▸ About this task
Return the lines below in which the string "newcommand" occurs.

Study material below:

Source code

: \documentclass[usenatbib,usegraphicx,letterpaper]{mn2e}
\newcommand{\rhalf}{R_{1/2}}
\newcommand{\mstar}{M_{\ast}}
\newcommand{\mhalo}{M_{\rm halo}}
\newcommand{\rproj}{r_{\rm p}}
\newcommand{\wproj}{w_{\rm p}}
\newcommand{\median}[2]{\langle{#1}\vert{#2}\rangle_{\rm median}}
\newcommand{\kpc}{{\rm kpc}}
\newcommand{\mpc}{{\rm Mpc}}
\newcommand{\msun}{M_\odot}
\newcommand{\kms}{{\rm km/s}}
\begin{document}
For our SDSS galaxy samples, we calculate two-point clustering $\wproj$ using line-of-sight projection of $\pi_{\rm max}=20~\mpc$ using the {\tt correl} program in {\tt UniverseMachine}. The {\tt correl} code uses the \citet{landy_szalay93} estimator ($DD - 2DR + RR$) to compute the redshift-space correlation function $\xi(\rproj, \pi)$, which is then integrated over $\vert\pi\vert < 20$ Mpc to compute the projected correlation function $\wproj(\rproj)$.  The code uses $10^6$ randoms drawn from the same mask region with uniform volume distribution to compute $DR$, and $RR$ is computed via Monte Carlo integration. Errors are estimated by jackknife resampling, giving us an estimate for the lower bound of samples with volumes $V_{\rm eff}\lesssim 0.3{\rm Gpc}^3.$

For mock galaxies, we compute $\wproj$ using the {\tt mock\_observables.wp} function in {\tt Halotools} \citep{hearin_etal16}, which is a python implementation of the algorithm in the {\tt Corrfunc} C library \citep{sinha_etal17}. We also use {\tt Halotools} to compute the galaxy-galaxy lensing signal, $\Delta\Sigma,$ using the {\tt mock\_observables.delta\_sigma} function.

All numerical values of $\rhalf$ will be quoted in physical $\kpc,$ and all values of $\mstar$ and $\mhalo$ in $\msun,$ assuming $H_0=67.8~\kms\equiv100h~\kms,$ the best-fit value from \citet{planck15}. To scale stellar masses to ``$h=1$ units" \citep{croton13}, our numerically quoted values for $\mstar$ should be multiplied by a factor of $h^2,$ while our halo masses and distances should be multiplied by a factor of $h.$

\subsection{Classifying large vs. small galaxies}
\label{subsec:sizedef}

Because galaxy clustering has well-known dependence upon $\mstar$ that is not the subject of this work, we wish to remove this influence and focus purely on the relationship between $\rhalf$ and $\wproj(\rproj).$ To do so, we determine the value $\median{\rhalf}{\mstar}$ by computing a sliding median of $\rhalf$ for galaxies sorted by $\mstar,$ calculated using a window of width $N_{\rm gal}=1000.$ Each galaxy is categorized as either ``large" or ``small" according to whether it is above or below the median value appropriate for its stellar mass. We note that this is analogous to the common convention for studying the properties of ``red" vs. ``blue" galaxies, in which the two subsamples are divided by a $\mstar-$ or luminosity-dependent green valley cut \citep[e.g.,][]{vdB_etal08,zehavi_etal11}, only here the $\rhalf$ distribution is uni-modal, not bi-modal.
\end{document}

End of Study material.

▸ Answer space
\newcommand{\rhalf}{R_{1/2}}
\newcommand{\mstar}{M_{\ast}}
\newcommand{\mhalo}{M_{\rm halo}}
\newcommand{\rproj}{r_{\rm p}}
\newcommand{\wproj}{w_{\rm p}}
\newcommand{\median}[2]{\langle{#1}\vert{#2}\rangle_{\rm median}}
\newcommand{\kpc}{{\rm kpc}}
\newcommand{\mpc}{{\rm Mpc}}
\newcommand{\msun}{M_\odot}
\newcommand{\kms}{{\rm km/s}}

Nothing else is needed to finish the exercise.